Industrial standards now help to reduce the journey for employees to work. Nowadays, there tends to be environmental and performance regulations that cut back on the amount of nuisance to surrounding areas adjacent to industrial districts. With sufficient setbacks, off-street parking, and height regulations, industrial locations adjacent to residential zones are usually looked to as an overall community goal. PUDs do not normally have large numbers of industrial districts, but if so, they tend to be geared more towards light industry.
A planned residential unit development (PRUD) (sometimes planned unit residential development (PURD)) is a variant form of PUD where common areas are owned by the individual homeowners and not a home owners association or other entity. A PRUD is considered the same as a PUD for planning commission purposes and allows for flexibility in zoning and civic planning.

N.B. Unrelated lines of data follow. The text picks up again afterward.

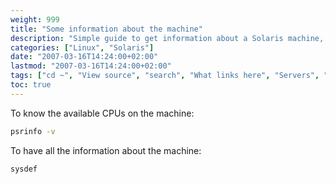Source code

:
 ```yaml
---
weight: 999
title: "Some information about the machine"
description: "Simple guide to get information about a Solaris machine, including CPU details and system configuration."
categories: ["Linux", "Solaris"]
date: "2007-03-16T14:24:00+02:00"
lastmod: "2007-03-16T14:24:00+02:00"
tags: ["cd ~", "View source", "search", "What links here", "Servers", "Special pages", "Network", "Development", "Resume", "Solaris"]
toc: true
---
```


To know the available CPUs on the machine:

```bash
psrinfo -v
```

To have all the information about the machine:

```bash
sysdef
```

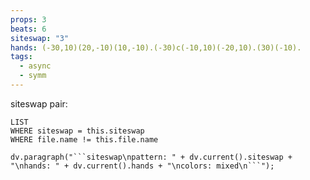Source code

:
 ```yaml
---
props: 3
beats: 6
siteswap: "3"
hands: (-30,10)(20,-10)(10,-10).(-30)c(-10,10)(-20,10).(30)(-10).
tags:
  - async
  - symm
---
```


siteswap pair:
```dataview
LIST
WHERE siteswap = this.siteswap
WHERE file.name != this.file.name
```
```dataviewjs
dv.paragraph("```siteswap\npattern: " + dv.current().siteswap + "\nhands: " + dv.current().hands + "\ncolors: mixed\n```");
```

Houses and placement of houses
Houses in PUDs often include access to a large shared open space surrounding the house as well as a smaller private yard. These large protected open spaces are created by the layout of the buildings and are intended for use by all residents of the developments. Different housing types (single-family, two-family, multiple-family) are often mixed rather than separated as is done in conventional development
Street patterns are one of the most important elements in establishing the neighborhood character of a residential community. Most non-PUD development focuses on obtaining maximum frontage for lot sizes and maximum flow of traffic on all streets. However, in order to dispel the monotony of the typical grid plan street pattern, PUDs often employ a hierarchy of street types based on usage. Local streets serve only residences and have a low traffic volume, while collector streets connect local streets to arterials, which are the major routes of travel throughout a PUD.
Sidewalks and pedestrian ways
Sidewalks and pedestrian ways of PUDs supplement and complement street systems in establishing the character of the neighborhood. Sidewalks are located on at least one side of every street to enable the walkability of the developments. Circulation systems are provided to link residential groupings, open space areas, schools, and local shopping areas.
Combining design features
It is in the ability to design each of these components simultaneously that makes PUDs unique and effective. Each of the elements work together to enhance the whole. This a major advantage over traditional zoning practices that force lots to be planned in accordance with broad rules that may allow for some incompatibility.
Burchell, Robert. Planned Unit Development: New Communities American Style. New Jersey: MacCrellish & Quigley, 1972.
New York City Planning Commission. Planned Unit Development. New York: Planning Department, 1968.